Knocking schools: Do critics, big foundations have tunnel vision?

Schools do a very good job with many kids who come prepared to learn. Does the big money behind education reform focus on schools' problems to the point of ignoring the societal issues of poverty that lie behind many of the challenges for schools?

A teacher with her students

A teacher with her students Courtesy of Washington Education Association

This may not be the week, at least in Seattle, to put in a good word for public schools, or at least to suggest that judgment of schools is often overly harsh.

But I was struck by an article from education writer Joanne Barkan in the current issue of the magazine Dissent, and by the following:

Education reformers repeat, mantra-like, that U.S. students are trailing far behind their peers in other nations, that U.S. public schools are failing. The claims are specious. Two of the three major international tests — the Progress in International Reading Literacy Study and Trends in International Math and Science Study — break down student scores according to the poverty rate in each school. 

These studies suggest that the problem is not public schools but poverty. Here’s Barkan:

Students in U.S. schools where the poverty rate was less than 10% ranked first in reading, first in science and third in math. When the poverty rate was 10 to 25%, U.S. students still ranked first in reading and science. But as the poverty rate rose higher still, students ranked lower and lower. Twenty percent of all U.S. schools have poverty rates over 75% . . . And as dozens of studies have shown, the gap in cognitive, physical and social development between children in poverty and middle-class children is set by age three.

One thing a good education teaches is to be skeptical of simple answers. Laying all blame for student failure (or credit for achievement) on schools, without looking at social context, strikes me as too simple an answer. Moreover, it may be easy to target schools and teachers, pushing choice and competitiveness and deregulation, while turning a blind eye to increased levels of poverty, homelessness, and unemployment.

In the world of education policy and reform this is hardly a new debate. Does responsibility for student achievement rest with schools or social conditions, on teachers or parents and families? The reasonable answer would be “both.” What goes on in the school is critical, but so too are the social conditions that impact the lives of students and their families.

But the constant hue and cry about public schools is so relentless that you wouldn’t imagine, though it is often the case, that many public schools are doing a good job, and that where they aren’t there are multiple factors to consider.

Barkan’s comments are part of a longish article, "Got dough? How billionaires run our schools," on the role of private foundations in education and school reform movements. She focuses on three in particular, The Gates, Broad, and Walton Foundations. These are, in education circles, “the Big Three.”

Barkan argues two points. First, that the translation of “big dough” into major power and influence in public education by these foundations ought to concern us. They are, after all, neither elected nor accountable. Second, that claims for the efficacy of educational reforms advocated by the “big three” are dubious.

Educational reform movements, driven by the Big Three and advocated by Department of Education Secretary, Arne Duncan among others, focus almost entirely on schools and not on social conditions or poverty. In some ways, that makes sense. Focus on what is in your control, focus where you can have the most impact. Changing a school is certainly easier, and aguably more within the purview of education leaders, than changing a national economy.

Moreover, there are certainly aspects of the education reform movement, sponsored by Gates and Duncan et. al. that are sound and overdue. They are consistent with what some of our best educators have long been saying.
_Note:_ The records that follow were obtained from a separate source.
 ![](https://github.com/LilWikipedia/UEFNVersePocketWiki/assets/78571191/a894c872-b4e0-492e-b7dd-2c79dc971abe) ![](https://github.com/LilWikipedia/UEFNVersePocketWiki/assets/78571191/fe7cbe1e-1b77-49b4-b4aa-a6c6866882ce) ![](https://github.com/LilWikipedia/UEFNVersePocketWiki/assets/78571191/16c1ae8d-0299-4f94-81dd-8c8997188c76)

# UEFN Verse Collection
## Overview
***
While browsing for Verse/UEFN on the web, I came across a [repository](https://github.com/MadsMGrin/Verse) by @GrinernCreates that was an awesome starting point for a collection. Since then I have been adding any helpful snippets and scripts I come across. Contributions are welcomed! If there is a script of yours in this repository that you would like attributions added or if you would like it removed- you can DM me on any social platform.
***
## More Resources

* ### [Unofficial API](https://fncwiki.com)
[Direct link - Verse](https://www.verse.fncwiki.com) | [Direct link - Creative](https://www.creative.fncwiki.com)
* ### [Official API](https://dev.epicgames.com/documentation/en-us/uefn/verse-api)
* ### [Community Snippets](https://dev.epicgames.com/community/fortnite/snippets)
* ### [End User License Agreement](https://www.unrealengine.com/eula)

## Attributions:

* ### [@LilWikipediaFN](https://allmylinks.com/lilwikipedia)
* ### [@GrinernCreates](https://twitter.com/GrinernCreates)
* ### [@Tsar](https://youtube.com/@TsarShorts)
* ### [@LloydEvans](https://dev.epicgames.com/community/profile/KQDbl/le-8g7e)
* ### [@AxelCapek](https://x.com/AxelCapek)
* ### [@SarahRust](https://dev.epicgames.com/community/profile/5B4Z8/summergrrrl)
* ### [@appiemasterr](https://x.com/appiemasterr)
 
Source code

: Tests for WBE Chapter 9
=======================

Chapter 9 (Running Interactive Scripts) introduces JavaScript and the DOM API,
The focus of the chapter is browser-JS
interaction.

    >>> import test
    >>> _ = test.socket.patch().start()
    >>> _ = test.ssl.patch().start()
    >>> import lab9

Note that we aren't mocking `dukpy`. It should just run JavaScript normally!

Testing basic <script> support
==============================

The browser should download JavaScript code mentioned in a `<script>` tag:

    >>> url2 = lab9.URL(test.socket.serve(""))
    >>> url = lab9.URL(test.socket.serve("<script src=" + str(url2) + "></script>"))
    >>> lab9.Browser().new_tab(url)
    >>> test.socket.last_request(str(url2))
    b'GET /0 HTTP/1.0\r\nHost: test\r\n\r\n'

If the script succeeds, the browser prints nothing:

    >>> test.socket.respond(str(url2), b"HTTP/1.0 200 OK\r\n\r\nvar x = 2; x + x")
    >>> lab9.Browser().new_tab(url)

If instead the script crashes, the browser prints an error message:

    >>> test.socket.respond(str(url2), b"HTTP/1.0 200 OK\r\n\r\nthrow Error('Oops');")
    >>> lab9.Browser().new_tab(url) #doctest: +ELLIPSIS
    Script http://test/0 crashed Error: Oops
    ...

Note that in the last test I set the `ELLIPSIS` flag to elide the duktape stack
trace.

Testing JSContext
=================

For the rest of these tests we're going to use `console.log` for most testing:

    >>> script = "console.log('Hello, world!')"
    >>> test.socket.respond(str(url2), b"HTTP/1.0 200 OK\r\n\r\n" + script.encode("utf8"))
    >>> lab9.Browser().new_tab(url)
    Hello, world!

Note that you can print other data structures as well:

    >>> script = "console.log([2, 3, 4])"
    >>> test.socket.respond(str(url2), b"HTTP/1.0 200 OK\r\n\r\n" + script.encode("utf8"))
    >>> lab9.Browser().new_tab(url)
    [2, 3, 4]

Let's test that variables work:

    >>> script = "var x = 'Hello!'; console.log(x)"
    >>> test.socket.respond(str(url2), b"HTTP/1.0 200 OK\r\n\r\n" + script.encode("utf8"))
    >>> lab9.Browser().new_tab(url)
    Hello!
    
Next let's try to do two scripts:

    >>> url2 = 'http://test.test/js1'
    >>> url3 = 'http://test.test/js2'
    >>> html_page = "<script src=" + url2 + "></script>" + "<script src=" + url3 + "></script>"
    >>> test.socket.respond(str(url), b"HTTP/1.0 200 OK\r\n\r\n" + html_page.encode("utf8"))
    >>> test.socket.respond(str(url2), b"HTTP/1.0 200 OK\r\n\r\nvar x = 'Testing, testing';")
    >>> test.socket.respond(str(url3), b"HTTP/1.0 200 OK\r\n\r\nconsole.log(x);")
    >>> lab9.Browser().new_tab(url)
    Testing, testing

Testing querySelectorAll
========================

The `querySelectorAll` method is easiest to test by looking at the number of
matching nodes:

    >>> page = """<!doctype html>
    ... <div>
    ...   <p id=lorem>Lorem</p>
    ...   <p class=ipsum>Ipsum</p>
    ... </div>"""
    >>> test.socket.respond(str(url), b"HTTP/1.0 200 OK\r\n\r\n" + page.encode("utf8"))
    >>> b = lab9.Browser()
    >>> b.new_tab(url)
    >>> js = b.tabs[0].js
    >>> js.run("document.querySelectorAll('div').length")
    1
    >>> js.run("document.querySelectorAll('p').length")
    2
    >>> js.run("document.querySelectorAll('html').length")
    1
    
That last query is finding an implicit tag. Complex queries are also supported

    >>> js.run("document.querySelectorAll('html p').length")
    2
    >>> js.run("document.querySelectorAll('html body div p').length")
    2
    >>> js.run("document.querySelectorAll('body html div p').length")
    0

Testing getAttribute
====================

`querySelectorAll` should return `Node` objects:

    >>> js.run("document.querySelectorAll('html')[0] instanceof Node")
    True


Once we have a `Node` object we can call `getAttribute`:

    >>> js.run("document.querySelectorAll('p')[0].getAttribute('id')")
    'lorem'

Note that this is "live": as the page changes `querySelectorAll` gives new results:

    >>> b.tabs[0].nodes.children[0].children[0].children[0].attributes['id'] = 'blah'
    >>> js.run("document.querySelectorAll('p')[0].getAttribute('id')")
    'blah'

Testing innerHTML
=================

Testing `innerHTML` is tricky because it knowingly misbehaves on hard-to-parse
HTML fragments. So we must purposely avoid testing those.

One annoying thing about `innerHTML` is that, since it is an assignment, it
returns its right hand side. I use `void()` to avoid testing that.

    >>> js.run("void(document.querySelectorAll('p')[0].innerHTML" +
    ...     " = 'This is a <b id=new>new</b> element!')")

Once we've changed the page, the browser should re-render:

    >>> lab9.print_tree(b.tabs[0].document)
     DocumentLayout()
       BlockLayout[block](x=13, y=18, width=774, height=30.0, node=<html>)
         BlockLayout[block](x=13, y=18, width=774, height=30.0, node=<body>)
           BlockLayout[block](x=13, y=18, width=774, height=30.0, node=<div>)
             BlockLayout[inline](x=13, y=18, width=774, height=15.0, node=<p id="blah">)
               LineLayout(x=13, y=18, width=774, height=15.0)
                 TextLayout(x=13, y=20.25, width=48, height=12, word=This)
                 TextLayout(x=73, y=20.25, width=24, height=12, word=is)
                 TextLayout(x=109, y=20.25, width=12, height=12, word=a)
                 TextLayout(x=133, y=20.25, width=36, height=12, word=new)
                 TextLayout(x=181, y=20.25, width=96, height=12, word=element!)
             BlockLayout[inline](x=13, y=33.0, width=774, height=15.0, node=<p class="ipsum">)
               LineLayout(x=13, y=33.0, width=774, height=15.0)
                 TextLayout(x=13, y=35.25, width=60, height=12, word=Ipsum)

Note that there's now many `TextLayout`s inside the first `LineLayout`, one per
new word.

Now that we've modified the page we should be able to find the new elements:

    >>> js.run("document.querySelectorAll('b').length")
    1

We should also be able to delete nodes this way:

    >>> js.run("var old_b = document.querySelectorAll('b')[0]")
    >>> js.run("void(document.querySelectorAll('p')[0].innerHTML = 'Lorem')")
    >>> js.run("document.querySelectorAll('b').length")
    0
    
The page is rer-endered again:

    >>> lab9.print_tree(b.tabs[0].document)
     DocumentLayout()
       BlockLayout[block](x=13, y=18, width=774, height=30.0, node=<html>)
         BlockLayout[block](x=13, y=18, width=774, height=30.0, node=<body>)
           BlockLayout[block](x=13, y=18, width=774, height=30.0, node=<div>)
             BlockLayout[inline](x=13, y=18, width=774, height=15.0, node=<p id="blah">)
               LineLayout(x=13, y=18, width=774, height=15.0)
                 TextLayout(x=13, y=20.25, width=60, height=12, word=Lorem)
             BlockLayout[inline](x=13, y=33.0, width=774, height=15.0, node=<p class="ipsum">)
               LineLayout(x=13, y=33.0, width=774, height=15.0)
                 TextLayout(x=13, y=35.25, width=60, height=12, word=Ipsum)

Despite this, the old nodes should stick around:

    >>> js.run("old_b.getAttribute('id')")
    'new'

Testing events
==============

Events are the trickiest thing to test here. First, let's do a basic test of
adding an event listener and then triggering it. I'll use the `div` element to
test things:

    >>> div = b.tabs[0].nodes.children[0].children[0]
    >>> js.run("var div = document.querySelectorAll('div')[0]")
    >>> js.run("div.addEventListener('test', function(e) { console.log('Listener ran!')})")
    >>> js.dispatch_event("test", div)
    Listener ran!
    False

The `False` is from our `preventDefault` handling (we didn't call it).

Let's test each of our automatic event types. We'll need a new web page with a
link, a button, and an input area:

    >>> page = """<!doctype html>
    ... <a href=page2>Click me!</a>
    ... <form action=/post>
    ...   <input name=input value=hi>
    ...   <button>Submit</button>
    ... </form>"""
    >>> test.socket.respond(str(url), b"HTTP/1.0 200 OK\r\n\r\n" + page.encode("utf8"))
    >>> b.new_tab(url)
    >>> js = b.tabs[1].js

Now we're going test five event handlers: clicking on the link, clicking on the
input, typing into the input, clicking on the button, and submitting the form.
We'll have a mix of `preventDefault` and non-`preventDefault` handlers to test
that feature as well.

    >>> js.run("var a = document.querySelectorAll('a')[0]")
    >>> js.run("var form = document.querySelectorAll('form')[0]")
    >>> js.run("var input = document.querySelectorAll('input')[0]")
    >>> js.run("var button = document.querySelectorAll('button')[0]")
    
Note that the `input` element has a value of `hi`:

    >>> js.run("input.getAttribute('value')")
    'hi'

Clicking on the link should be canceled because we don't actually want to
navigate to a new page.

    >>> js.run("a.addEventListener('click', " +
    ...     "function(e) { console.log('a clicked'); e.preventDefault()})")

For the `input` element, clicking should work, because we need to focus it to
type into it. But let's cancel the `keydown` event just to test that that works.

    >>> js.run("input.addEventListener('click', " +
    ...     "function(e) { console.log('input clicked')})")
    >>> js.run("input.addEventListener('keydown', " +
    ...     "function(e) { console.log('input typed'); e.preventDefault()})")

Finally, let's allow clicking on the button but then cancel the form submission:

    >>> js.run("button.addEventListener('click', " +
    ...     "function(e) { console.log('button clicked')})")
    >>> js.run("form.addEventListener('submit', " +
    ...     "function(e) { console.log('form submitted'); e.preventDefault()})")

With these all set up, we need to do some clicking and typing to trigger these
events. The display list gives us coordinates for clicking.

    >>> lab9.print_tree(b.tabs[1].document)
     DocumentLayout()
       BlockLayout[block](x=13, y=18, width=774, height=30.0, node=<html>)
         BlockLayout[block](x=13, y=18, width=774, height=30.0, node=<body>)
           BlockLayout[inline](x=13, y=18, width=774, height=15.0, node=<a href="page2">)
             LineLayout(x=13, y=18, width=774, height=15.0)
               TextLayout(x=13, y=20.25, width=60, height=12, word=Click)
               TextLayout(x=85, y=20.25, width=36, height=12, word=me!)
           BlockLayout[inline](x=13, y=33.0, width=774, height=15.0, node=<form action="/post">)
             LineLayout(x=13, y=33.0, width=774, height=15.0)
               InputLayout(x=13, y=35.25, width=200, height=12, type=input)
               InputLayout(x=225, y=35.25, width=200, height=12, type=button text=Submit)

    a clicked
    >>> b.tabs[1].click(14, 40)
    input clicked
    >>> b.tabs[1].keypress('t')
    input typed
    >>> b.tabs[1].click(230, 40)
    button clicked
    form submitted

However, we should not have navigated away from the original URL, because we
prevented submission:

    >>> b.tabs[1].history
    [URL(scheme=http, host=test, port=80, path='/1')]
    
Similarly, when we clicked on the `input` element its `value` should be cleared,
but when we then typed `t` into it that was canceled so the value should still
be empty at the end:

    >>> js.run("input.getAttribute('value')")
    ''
One theme is the importance of shared goals and broad standards to ensure quality education for all students. Another is that teachers' unions in their efforts to protect their members have sometimes lost sight of, even obstructed, the core mission of educating children.

But here’s the question: Do wealthy philanthropists and these private charitable foundations, which do have enormous influence on public education today, have a vested interest in overlooking larger social and economic questions and conditions? Do they have a vested interest in “reforms” that only look at one part of the equation? Are they likely to overlook evidence that, as Barkan concludes, “The problem is not public schools; it is poverty."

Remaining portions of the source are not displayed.